◆ AIM OF THE TASK: Locate the line containing "- 게시판 글쓰기(파일 첨부) 마무리" in the material below; repeat it and every line after it, exactly as written.

◆ EXTRACTED ENTRIES:
--------------------

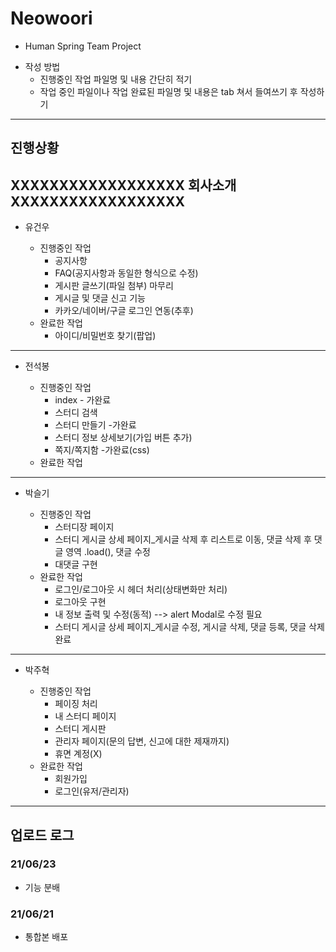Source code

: # Neowoori
  * Human Spring Team Project
  - 작성 방법
    + 진행중인 작업 파일명 및 내용 간단히 적기
    + 작업 중인 파일이나 작업 완료된 파일명 및 내용은 tab 쳐서 들여쓰기 후 작성하기
---

## 진행상황
XXXXXXXXXXXXXXXXXX
회사소개
XXXXXXXXXXXXXXXXXX
---
* 유건우
  - 진행중인 작업
    - 공지사항
    - FAQ(공지사항과 동일한 형식으로 수정)
    - 게시판 글쓰기(파일 첨부) 마무리
    - 게시글 및 댓글 신고 기능
    - 카카오/네이버/구글 로그인 연동(추후)
  
  + 완료한 작업
    - 아이디/비밀번호 찾기(팝업)

---
* 전석봉
  - 진행중인 작업
    - index - 가완료
    - 스터디 검색
    - 스터디 만들기 -가완료
    - 스터디 정보 상세보기(가입 버튼 추가)
    - 쪽지/쪽지함 -가완료(css)
  
  + 완료한 작업


---
* 박슬기
  - 진행중인 작업
    - 스터디장 페이지
    - 스터디 게시글 상세 페이지_게시글 삭제 후 리스트로 이동, 댓글 삭제 후 댓글 영역 .load(), 댓글 수정
    - 대댓글 구현
  
  + 완료한 작업
    - 로그인/로그아웃 시 헤더 처리(상태변화만 처리)
    - 로그아웃 구현
    - 내 정보 출력 및 수정(동적) --> alert Modal로 수정 필요
    - 스터디 게시글 상세 페이지_게시글 수정, 게시글 삭제, 댓글 등록, 댓글 삭제 완료

---
* 박주혁
  - 진행중인 작업
    - 페이징 처리
    - 내 스터디 페이지
    - 스터디 게시판
    - 관리자 페이지(문의 답변, 신고에 대한 제재까지)
    - 휴면 계정(X)
  
  + 완료한 작업
    - 회원가입
    - 로그인(유저/관리자)

---
## 업로드 로그
### 21/06/23
+ 기능 분배

### 21/06/21
+ 통합본 배포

--------------------

◆ EXERCISE RESPONSE:
    - 게시판 글쓰기(파일 첨부) 마무리
    - 게시글 및 댓글 신고 기능
    - 카카오/네이버/구글 로그인 연동(추후)
  
  + 완료한 작업
    - 아이디/비밀번호 찾기(팝업)

---
* 전석봉
  - 진행중인 작업
    - index - 가완료
    - 스터디 검색
    - 스터디 만들기 -가완료
    - 스터디 정보 상세보기(가입 버튼 추가)
    - 쪽지/쪽지함 -가완료(css)
  
  + 완료한 작업


---
* 박슬기
  - 진행중인 작업
    - 스터디장 페이지
    - 스터디 게시글 상세 페이지_게시글 삭제 후 리스트로 이동, 댓글 삭제 후 댓글 영역 .load(), 댓글 수정
    - 대댓글 구현
  
  + 완료한 작업
    - 로그인/로그아웃 시 헤더 처리(상태변화만 처리)
    - 로그아웃 구현
    - 내 정보 출력 및 수정(동적) --> alert Modal로 수정 필요
    - 스터디 게시글 상세 페이지_게시글 수정, 게시글 삭제, 댓글 등록, 댓글 삭제 완료

---
* 박주혁
  - 진행중인 작업
    - 페이징 처리
    - 내 스터디 페이지
    - 스터디 게시판
    - 관리자 페이지(문의 답변, 신고에 대한 제재까지)
    - 휴면 계정(X)
  
  + 완료한 작업
    - 회원가입
    - 로그인(유저/관리자)

---
## 업로드 로그
### 21/06/23
+ 기능 분배

### 21/06/21
+ 통합본 배포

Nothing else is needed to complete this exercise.